Repeat the data word for word, excluding every picture.

Extracted data entries
★ ★ ★ ★ ★ ★ ★

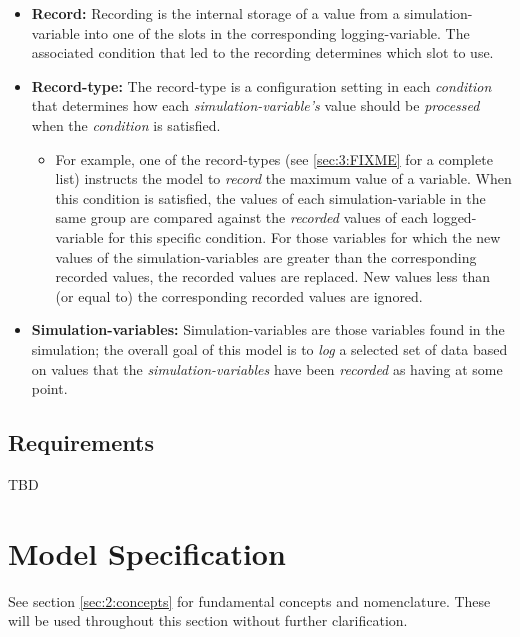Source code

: \documentclass[11pt,fleqn]{report}
\begin{document}
\begin{itemize}
        consideration of the current value \textit{recorded} by the
        corresponding
        \textit{logging-variable} in the slot(s) reserved for the satisfied
        \textit{condition(s)}.
  \item \textbf{Record:} Recording is the internal storage of a value from
        a simulation-variable into one of the slots in the corresponding
        logging-variable. The associated condition that led to the
        recording determines which slot to use.
  \item \textbf{Record-type:} The record-type is a configuration setting in
        each \textit{condition} that determines how each
        \textit{simulation-variable's} value should be
        \textit{processed} when the \textit{condition} is satisfied.
  \begin{itemize}
    \item For example, one of the record-types (see \ref{sec:3:FIXME}
          for a complete list) instructs the model to \textit{record}
          the maximum
          value of a variable. When this condition is satisfied, the values
          of each simulation-variable in the same group are compared against
          the \textit{recorded} values of each logged-variable for this specific
          condition. For those variables for which the new values of the
          simulation-variables are
          greater than the corresponding recorded values, the recorded
          values are replaced. New values less than (or equal to) the
          corresponding recorded values are ignored.
  \end{itemize}
  \item \textbf{Simulation-variables:} Simulation-variables are those variables
        found in the simulation; the overall goal of this model is to
        \textit{log} a selected set of data based on values that the
        \textit{simulation-variables} have
        been \textit{recorded} as having at some point.
\end{itemize}

\section{Requirements}

TBD

\chapter {Model Specification}
See section \ref{sec:2:concepts} for fundamental concepts and nomenclature.
These will be used throughout this section without further clarification.
\end{document}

★ ★ ★ ★ ★ ★ ★

▶ **Answer to this exercise**
Source code

: \documentclass[11pt,fleqn]{report}
\begin{document}
\begin{itemize}
        consideration of the current value \textit{recorded} by the
        corresponding
        \textit{logging-variable} in the slot(s) reserved for the satisfied
        \textit{condition(s)}.
  \item \textbf{Record:} Recording is the internal storage of a value from
        a simulation-variable into one of the slots in the corresponding
        logging-variable. The associated condition that led to the
        recording determines which slot to use.
  \item \textbf{Record-type:} The record-type is a configuration setting in
        each \textit{condition} that determines how each
        \textit{simulation-variable's} value should be
        \textit{processed} when the \textit{condition} is satisfied.
  \begin{itemize}
    \item For example, one of the record-types (see \ref{sec:3:FIXME}
          for a complete list) instructs the model to \textit{record}
          the maximum
          value of a variable. When this condition is satisfied, the values
          of each simulation-variable in the same group are compared against
          the \textit{recorded} values of each logged-variable for this specific
          condition. For those variables for which the new values of the
          simulation-variables are
          greater than the corresponding recorded values, the recorded
          values are replaced. New values less than (or equal to) the
          corresponding recorded values are ignored.
  \end{itemize}
  \item \textbf{Simulation-variables:} Simulation-variables are those variables
        found in the simulation; the overall goal of this model is to
        \textit{log} a selected set of data based on values that the
        \textit{simulation-variables} have
        been \textit{recorded} as having at some point.
\end{itemize}

\section{Requirements}

TBD

\chapter {Model Specification}
See section \ref{sec:2:concepts} for fundamental concepts and nomenclature.
These will be used throughout this section without further clarification.
\end{document}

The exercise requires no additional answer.